INFORMATION SUPPLIED:

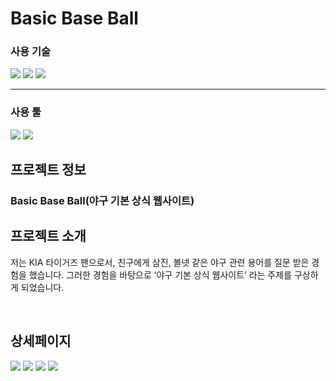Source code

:
  <h1>Basic Base Ball</h1>
  <div align="center">

  </div>
  
  <h3>사용 기술</h3>
    <div align="left">
  <img src="https://img.shields.io/badge/HTML5-E34F26?style=for-the-badge&logo=html5&logoColor=white"/>
  <img src="https://img.shields.io/badge/CSS3-1572B6?style=for-the-badge&logo=css3&logoColor=white"/>
  <img src="https://img.shields.io/badge/JavaScript-323330?style=for-the-badge&logo=javascript&logoColor=F7DF1E"/>
   </div>
  <hr>
    <h3>사용 툴</h3>
  <div align="left">
   <img src="https://img.shields.io/badge/Eclipse-2C2255?style=for-the-badge&logo=eclipse&logoColor=white"/>
   <img src="https://img.shields.io/badge/VSCode-0078D4?style=for-the-badge&logo=visual%20studio%20code&logoColor=white"/>
  </div>

  <h2>프로젝트 정보</h2>
  <h3>Basic Base Ball(야구 기본 상식 웹사이트)</h3>
  
   <h2>프로젝트 소개</h2>
  <p>저는 KIA 타이거즈 팬으로서, 친구에게 삼진, 볼넷 같은
야구 관련 용어를 질문 받은 경험을 했습니다.
그러한 경험을 바탕으로
‘야구 기본 상식 웹사이트’ 라는 주제를 구상하게 되었습니다.</p>
<br/>
<h2>상세페이지</h2>
<img src="https://github.com/parkhayoung615/BasicBaseBall/assets/80390048/754710e0-7afb-4c51-b892-974db5ae51bb"/>
<img src="https://github.com/parkhayoung615/BasicBaseBall/assets/80390048/4598286f-1d89-4b9b-8bc5-03a9f0c67afe"/>
<img src="https://github.com/parkhayoung615/BasicBaseBall/assets/80390048/03c8cac1-2789-44f0-a98f-b2eda664ac0f"/>
<img src="https://github.com/parkhayoung615/BasicBaseBall/assets/80390048/2d69a965-3676-4faf-99af-a97f3b88b9c9"/>

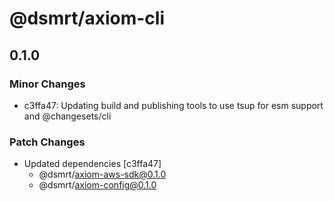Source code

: # @dsmrt/axiom-cli

## 0.1.0

### Minor Changes

- c3ffa47: Updating build and publishing tools to use tsup for esm support and @changesets/cli

### Patch Changes

- Updated dependencies [c3ffa47]
  - @dsmrt/axiom-aws-sdk@0.1.0
  - @dsmrt/axiom-config@0.1.0
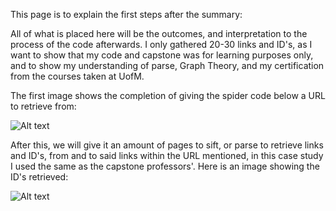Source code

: This page is to explain the first steps after the summary:

All of what is placed here will be the outcomes, and interpretation to the process of the code afterwards.
I only gathered 20-30 links and ID's, as I want to show that my code and capstone was for learning purposes only, and to show my understanding of parse, Graph Theory, and my certification from the courses taken at UofM.

The first image shows the completion of giving the spider code below a URL to retrieve from:

![Alt text](images/your-image.png)

After this, we will give it an amount of pages to sift, or parse to retrieve links and ID's, from and to said links within the URL mentioned, in this case study I used the same as the capstone professors'. Here is an image showing the ID's retrieved:  

![Alt text](images/your-image.png)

EXERCISE GOAL:
Which lines of the listing contain the string "style"? Copy each of them.

TASK RESPONSE:
  <img src="https://img.shields.io/badge/HTML5-E34F26?style=for-the-badge&logo=html5&logoColor=white"/>
  <img src="https://img.shields.io/badge/CSS3-1572B6?style=for-the-badge&logo=css3&logoColor=white"/>
  <img src="https://img.shields.io/badge/JavaScript-323330?style=for-the-badge&logo=javascript&logoColor=F7DF1E"/>
   <img src="https://img.shields.io/badge/Eclipse-2C2255?style=for-the-badge&logo=eclipse&logoColor=white"/>
   <img src="https://img.shields.io/badge/VSCode-0078D4?style=for-the-badge&logo=visual%20studio%20code&logoColor=white"/>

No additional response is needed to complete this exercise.